Menurut Poetoet, penggunaan helm sepeda bisa disesuaikan saja dengan kecepatan pengendara. Rata-rata, kata dia, kecepatan kayuhan sepeda masyarakat hanya berkisar 10-15 kilometer per jam sehingga tidak tergolong cepat. Ia mengatakan penggunaan helm menjadi wajib apabila kecepatan tinggi atau dalam kepentingan olah raga seperti cross country, down hill, dan sebagainya. "Jadi yang mengukur pakai atau tidak ya itu diri kita sendiri, bukan UU. Masak kemana-mana harus pakai helm bersepeda," ujar Poetoet.
Di samping itu, ia mengatakan harga helm sepeda yang kuat dan layak saat ini relatif masih lebih tinggi dari rata-rata helm sepeda motor. Sehingga dikhawatirkan justru membuat malas masyarakat bersepeda.
Selain itu, berdasarkan rancangan beleid pesepeda yang diterima Bike to Work, Poetoet mengatakan ada salah satu poin dalam aturan itu yang mewajibkan pemasangan sepatbor pada kendaraan gowes tersebut. Menurut Poetoet, sepatbor tidak terkait langsung dengan keselamatan, melainkan berkaitan dengan kebersihan. Sehingga, kata dia, pemasangan sepatbor mestinya tidak menjadi hal yang wajib bagi pesepeda. "Itu hanya berfungsi kalau ada genangan air, kalau hujan. Kalau jalan bagus kan tidak perlu sepatbor," ujar dia.
Direktur Jenderal Perhubungan Darat Kemenhub, Budi Setiyadi menargetkan Peraturan Menteri Perhubungan soal pesepeda bisa rampung pada bulan ini. Ia mengatakan beleid tersebut segera difinalisasi. "Pekan ini finalisasi, saya harapkan pada pekan ketiga Juli semoga bisa dimajukan ke Pak Menteri (Menteri Perhubungan Budi Karya Sumadi)," ujar Budi kepada Tempo, Ahad, 5 Juli 2020.
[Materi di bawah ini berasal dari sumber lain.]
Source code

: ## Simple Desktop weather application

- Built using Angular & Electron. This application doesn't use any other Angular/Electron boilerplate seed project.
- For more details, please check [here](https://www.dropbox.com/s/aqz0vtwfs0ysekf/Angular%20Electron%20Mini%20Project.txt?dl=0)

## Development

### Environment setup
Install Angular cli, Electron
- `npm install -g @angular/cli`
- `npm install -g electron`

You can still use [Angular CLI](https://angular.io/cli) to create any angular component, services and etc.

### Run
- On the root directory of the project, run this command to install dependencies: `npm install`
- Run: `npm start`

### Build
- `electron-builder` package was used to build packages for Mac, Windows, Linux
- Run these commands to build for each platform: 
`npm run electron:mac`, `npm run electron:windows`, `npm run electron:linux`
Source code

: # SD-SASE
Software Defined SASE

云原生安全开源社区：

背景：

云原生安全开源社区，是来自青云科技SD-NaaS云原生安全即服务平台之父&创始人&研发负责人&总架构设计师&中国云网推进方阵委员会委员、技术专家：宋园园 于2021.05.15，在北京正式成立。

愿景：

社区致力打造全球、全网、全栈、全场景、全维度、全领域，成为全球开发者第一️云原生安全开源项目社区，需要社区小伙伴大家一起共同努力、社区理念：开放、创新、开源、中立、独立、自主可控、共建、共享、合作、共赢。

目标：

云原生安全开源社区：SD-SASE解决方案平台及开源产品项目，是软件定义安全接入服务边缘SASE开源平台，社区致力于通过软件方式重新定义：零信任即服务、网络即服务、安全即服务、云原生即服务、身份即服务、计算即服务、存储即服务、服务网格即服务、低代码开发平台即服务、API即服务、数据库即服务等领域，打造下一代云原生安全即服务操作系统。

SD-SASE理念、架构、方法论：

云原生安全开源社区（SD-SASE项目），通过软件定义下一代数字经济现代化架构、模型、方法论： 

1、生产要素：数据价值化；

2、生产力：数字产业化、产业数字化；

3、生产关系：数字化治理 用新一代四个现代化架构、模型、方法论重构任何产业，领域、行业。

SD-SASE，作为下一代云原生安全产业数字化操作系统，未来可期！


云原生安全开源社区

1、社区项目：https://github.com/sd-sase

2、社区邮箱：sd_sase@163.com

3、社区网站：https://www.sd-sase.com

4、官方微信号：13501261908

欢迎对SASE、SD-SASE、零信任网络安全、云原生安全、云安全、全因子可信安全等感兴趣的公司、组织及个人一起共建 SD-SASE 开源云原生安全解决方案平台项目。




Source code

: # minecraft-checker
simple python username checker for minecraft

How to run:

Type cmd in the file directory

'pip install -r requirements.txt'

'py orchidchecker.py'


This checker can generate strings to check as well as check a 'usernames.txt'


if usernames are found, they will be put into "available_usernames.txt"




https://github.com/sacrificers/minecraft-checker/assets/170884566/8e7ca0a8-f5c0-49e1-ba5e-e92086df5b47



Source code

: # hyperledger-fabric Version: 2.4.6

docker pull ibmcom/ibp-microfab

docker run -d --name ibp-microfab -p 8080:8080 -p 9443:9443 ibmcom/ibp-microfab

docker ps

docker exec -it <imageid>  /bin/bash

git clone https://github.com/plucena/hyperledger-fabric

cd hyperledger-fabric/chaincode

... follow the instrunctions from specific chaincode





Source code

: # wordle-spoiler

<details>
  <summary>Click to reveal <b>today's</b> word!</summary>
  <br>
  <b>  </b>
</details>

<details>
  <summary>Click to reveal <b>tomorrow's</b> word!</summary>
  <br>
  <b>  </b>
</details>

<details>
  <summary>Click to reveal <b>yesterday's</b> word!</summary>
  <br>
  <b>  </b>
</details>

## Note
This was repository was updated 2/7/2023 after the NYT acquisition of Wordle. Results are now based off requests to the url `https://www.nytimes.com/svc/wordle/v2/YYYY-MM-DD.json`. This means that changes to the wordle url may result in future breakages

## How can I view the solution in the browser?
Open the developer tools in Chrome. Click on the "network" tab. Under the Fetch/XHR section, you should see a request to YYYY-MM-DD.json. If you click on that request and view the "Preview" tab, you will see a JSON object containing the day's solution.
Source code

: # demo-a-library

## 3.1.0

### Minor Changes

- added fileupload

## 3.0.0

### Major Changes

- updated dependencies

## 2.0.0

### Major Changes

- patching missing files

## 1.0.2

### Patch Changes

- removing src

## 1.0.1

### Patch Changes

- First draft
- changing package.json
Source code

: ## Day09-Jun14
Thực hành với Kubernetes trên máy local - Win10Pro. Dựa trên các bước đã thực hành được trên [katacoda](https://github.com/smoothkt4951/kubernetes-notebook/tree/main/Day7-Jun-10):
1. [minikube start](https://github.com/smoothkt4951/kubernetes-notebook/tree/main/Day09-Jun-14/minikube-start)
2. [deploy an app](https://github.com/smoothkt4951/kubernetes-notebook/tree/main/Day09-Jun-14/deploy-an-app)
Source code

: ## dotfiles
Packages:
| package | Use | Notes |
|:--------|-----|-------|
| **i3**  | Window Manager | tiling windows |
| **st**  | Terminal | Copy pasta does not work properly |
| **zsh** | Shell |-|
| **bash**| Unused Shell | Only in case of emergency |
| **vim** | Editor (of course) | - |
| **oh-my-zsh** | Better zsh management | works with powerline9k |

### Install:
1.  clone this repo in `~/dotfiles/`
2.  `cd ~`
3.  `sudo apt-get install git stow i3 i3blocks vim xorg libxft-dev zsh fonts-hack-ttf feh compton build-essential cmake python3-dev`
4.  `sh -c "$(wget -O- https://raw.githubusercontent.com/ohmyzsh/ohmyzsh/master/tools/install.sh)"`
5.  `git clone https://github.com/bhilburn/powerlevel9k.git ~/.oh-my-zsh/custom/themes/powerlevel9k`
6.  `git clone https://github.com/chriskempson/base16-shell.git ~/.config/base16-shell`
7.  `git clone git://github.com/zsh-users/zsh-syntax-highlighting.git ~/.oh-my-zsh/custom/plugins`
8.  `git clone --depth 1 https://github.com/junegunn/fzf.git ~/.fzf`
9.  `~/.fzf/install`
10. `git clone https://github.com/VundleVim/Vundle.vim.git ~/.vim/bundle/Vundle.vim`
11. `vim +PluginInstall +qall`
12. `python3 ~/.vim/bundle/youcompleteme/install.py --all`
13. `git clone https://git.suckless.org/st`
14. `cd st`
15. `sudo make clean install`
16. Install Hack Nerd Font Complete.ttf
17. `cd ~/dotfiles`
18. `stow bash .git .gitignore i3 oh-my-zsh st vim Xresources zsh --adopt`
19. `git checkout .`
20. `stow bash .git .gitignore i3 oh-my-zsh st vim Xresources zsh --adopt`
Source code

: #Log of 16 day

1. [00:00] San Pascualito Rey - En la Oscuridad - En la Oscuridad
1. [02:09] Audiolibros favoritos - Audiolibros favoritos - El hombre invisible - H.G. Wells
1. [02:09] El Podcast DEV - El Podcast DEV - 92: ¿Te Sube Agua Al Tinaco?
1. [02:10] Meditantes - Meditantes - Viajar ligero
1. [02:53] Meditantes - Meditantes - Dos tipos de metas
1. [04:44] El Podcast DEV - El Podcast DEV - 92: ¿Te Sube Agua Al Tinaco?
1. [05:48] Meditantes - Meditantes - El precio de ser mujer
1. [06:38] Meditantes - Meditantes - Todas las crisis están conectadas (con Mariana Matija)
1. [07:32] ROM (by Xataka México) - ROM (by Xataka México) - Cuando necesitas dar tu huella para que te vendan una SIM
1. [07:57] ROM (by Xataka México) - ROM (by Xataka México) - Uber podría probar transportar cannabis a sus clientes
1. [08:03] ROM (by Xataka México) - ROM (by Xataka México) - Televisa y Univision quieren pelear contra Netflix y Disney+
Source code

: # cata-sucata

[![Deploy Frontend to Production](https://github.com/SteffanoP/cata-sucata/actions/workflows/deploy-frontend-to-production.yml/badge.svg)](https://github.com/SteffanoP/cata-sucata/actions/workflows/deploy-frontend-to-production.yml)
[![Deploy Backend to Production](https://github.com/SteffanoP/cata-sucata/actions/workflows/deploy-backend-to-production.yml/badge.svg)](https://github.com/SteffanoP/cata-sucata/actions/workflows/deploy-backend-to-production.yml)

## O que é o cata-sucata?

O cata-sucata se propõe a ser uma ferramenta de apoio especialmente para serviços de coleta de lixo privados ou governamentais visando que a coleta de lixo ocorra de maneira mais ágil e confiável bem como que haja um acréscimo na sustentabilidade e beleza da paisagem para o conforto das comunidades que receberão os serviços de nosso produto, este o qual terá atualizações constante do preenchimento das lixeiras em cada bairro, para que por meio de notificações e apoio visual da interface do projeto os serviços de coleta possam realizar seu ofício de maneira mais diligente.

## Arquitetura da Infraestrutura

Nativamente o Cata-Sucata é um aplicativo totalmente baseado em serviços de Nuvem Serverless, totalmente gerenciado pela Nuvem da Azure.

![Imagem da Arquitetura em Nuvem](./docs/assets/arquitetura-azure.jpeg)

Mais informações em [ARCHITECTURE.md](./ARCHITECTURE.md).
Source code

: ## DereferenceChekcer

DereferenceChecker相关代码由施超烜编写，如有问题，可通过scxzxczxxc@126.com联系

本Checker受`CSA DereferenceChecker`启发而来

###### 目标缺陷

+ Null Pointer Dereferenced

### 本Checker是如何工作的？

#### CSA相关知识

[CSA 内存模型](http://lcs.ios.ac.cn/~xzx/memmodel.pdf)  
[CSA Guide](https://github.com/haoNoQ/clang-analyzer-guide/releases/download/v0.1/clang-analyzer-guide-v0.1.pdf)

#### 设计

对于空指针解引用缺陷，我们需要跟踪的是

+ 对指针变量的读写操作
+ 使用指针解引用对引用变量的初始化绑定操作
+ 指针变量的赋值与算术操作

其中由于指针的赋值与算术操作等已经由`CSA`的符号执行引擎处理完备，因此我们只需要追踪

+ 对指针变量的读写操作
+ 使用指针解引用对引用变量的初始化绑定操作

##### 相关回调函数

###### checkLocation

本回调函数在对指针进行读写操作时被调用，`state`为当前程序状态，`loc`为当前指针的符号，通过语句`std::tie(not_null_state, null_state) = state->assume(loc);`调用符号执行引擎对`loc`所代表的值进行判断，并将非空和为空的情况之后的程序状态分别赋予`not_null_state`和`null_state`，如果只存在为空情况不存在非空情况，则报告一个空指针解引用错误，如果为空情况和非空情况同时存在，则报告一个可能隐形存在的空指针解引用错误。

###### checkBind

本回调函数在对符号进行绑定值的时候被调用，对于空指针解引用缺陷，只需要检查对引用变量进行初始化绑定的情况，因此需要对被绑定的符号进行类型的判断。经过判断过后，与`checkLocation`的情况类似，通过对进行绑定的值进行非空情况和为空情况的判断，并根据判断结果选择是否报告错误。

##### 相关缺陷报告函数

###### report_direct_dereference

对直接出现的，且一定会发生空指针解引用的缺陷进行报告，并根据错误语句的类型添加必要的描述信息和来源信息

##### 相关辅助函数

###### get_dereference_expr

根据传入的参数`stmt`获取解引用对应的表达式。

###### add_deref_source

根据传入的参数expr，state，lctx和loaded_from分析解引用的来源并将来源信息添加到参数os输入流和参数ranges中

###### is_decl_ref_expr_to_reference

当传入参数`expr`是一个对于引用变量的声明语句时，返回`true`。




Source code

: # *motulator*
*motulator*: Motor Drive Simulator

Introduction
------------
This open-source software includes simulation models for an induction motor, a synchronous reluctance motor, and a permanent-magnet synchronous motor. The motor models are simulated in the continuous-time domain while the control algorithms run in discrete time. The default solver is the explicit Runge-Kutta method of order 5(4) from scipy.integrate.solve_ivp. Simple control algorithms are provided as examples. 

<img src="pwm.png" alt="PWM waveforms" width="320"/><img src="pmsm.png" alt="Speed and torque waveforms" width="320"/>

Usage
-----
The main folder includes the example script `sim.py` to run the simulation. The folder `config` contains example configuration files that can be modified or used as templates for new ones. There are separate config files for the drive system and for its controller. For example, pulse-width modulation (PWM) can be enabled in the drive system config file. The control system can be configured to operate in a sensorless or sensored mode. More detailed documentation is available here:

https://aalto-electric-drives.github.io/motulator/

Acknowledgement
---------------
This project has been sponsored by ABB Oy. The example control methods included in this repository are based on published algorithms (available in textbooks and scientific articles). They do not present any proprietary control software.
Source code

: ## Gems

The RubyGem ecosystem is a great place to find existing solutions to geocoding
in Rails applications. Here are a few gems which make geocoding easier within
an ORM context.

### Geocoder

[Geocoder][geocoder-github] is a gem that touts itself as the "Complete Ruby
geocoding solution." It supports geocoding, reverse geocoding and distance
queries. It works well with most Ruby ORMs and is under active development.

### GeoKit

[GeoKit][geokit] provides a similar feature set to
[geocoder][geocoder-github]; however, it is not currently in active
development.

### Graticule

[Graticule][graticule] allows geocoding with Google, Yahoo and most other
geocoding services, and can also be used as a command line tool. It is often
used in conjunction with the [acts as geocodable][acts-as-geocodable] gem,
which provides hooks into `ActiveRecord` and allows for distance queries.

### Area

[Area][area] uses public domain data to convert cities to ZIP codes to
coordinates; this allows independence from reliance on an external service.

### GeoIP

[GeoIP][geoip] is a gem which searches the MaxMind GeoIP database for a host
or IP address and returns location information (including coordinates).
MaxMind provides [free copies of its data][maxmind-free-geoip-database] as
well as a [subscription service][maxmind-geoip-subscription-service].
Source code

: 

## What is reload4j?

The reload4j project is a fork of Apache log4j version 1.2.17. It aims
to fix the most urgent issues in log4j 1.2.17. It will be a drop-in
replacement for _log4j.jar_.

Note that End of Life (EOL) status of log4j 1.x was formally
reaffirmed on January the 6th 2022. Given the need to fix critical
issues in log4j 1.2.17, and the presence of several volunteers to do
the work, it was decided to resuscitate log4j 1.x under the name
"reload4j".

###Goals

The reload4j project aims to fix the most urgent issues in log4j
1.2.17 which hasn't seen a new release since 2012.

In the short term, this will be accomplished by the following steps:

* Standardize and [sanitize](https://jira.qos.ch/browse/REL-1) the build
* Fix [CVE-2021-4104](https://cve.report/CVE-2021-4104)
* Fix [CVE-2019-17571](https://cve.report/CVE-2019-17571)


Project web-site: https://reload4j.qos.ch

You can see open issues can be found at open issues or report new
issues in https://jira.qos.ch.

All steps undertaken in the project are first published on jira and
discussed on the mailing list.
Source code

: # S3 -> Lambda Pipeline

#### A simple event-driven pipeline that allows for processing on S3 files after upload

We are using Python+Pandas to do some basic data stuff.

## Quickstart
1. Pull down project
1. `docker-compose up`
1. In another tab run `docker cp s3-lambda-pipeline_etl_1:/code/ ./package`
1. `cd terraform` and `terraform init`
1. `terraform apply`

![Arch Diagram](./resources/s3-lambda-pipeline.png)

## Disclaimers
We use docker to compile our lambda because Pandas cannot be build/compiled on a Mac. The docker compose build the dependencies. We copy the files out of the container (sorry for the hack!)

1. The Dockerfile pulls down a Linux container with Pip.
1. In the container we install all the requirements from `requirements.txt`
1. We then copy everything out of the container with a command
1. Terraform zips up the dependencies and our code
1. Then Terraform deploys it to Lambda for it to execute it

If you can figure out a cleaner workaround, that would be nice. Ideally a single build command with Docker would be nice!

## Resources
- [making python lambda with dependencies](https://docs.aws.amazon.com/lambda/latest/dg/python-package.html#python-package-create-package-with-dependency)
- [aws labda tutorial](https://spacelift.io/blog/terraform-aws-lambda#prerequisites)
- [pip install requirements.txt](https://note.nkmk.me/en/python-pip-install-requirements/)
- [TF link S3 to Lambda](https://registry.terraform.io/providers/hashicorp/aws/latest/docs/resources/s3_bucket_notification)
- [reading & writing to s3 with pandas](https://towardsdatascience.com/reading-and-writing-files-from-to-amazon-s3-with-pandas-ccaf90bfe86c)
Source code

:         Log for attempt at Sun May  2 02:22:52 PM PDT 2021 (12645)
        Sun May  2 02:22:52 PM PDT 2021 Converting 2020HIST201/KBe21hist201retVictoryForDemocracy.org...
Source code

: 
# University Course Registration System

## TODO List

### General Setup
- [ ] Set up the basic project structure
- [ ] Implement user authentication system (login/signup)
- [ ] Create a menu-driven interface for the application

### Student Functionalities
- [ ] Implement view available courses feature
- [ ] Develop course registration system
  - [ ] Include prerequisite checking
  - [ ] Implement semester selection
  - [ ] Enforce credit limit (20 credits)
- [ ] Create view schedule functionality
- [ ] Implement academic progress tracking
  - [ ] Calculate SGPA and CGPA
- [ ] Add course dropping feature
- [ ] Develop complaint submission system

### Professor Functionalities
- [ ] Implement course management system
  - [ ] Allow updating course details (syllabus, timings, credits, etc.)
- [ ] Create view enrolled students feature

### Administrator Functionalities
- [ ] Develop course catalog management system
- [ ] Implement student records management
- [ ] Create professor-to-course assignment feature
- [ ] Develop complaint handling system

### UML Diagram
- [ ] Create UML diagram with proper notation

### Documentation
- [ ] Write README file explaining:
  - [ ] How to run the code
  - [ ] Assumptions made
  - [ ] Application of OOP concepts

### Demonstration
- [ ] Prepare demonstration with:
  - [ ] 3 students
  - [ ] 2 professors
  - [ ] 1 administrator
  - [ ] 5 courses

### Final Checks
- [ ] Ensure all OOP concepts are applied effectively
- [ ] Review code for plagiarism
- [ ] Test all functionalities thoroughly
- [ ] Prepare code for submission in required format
Budi mengatakan, jajarannya telah menjaring masukan dari berbagai pihak, termasuk dari komunitas pesepeda. Banyak masukan diterima terkait beleid tersebut. Karena itu, saat ini pihaknya tengah mengkaji kembali rancangan beleid guna mengakomodasi masukan tersebut. "Banyak masukan yang harus kami akomodasi, tapi InsyaaAllah bulan ini bisa selesai," kata Budi.